In addition to the ngevalsBBDP evaluations of Gres, the costs associated with KINBBDPRE also includes nlinsetups LU factorizations, nlinsetups calls to Gcomm, npsolves banded backsolve calls, and nrevalsLS residual function evaluations, where nlinsetups is an optional KINSOL output (see §8.4.5.5.1), and npsolves and nrevalsLS are linear solver optional outputs (see §8.4.5.5.2).

## 8.4.8. Alternative to KINSOL for difficult systems

A nonlinear system $$F(u) = 0$$ may be difficult to solve with KINSOL (or any other nonlinear system solver) for a variety of reasons. The possible reasons include high nonlinearity, small region of convergence, and lack of a good initial guess. For systems with such difficulties, there is an alternative approach that may be more successful. This is an old idea, but deserves some new attention.

If the nonlinear system is $$F(u) = 0$$, consider instead the ODE system $$du/dt = - M^{-1} F(u)$$, where $$M$$ is a nonsingular matrix that is an approximation (even a crude approximation) to the system Jacobian $$F_u = dF/du$$. Whatever $$M$$ is, if this ODE is solved until it reaches a steady state $$u^*$$, then $$u^*$$ is a zero of the right-hand side of the ODE, and hence a solution to $$F(u) = 0$$. There is no issue of having a close enough initial guess.

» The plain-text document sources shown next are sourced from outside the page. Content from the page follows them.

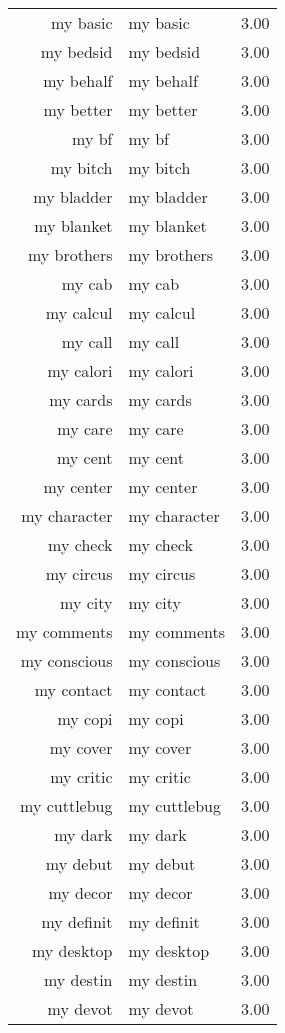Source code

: \begin{table}[ht]
\begin{tabular}{rlr}
  my basic & my basic & 3.00 \\ 
  my bedsid & my bedsid & 3.00 \\ 
  my behalf & my behalf & 3.00 \\ 
  my better & my better & 3.00 \\ 
  my bf & my bf & 3.00 \\ 
  my bitch & my bitch & 3.00 \\ 
  my bladder & my bladder & 3.00 \\ 
  my blanket & my blanket & 3.00 \\ 
  my brothers & my brothers & 3.00 \\ 
  my cab & my cab & 3.00 \\ 
  my calcul & my calcul & 3.00 \\ 
  my call & my call & 3.00 \\ 
  my calori & my calori & 3.00 \\ 
  my cards & my cards & 3.00 \\ 
  my care & my care & 3.00 \\ 
  my cent & my cent & 3.00 \\ 
  my center & my center & 3.00 \\ 
  my character & my character & 3.00 \\ 
  my check & my check & 3.00 \\ 
  my circus & my circus & 3.00 \\ 
  my city & my city & 3.00 \\ 
  my comments & my comments & 3.00 \\ 
  my conscious & my conscious & 3.00 \\ 
  my contact & my contact & 3.00 \\ 
  my copi & my copi & 3.00 \\ 
  my cover & my cover & 3.00 \\ 
  my critic & my critic & 3.00 \\ 
  my cuttlebug & my cuttlebug & 3.00 \\ 
  my dark & my dark & 3.00 \\ 
  my debut & my debut & 3.00 \\ 
  my decor & my decor & 3.00 \\ 
  my definit & my definit & 3.00 \\ 
  my desktop & my desktop & 3.00 \\ 
  my destin & my destin & 3.00 \\ 
  my devot & my devot & 3.00 \\ 

\end{tabular}
\end{table}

A further basis for this choice of ODE is the following: If $$M$$ approximates $$F_u$$, then the Jacobian of the ODE system, $$-M^{-1}F_u$$, is approximately equal to $$-I$$ where $$I$$ is the identity matrix. This means that (in a local approximation sense) the solution modes of the ODE behave like $$\exp(-t)$$, and that asymptotically the approach to the steady state goes as $$\exp(-t)$$. Of course, the closer $$M$$ is to $$F_u$$, the better this basis applies.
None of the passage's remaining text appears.